Everything from the line that contains "### 1.修改 application.yml" to the end of the records below, both lines included, should be transcribed exactly and returned alone.

Data for review ▸
--

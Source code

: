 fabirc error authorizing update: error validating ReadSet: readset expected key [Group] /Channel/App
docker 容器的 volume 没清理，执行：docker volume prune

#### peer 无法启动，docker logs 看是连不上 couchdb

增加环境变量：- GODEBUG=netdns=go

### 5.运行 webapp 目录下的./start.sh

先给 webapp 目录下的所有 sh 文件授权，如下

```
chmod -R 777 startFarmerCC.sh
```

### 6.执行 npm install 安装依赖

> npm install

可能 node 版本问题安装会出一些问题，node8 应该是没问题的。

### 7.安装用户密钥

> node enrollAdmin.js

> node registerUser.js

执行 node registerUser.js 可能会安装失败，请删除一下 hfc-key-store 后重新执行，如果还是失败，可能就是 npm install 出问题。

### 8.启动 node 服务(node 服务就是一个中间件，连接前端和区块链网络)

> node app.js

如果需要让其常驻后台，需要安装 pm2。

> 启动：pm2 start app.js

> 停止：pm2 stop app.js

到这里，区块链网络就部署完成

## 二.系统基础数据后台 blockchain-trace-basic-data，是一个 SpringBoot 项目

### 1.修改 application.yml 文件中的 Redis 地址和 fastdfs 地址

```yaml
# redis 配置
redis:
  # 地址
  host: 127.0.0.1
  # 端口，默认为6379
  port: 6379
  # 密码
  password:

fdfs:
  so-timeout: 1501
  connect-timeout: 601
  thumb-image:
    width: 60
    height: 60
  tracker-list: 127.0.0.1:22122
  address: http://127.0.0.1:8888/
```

--

Output of the exercise ▸
### 1.修改 application.yml 文件中的 Redis 地址和 fastdfs 地址

```yaml
# redis 配置
redis:
  # 地址
  host: 127.0.0.1
  # 端口，默认为6379
  port: 6379
  # 密码
  password:

fdfs:
  so-timeout: 1501
  connect-timeout: 601
  thumb-image:
    width: 60
    height: 60
  tracker-list: 127.0.0.1:22122
  address: http://127.0.0.1:8888/
```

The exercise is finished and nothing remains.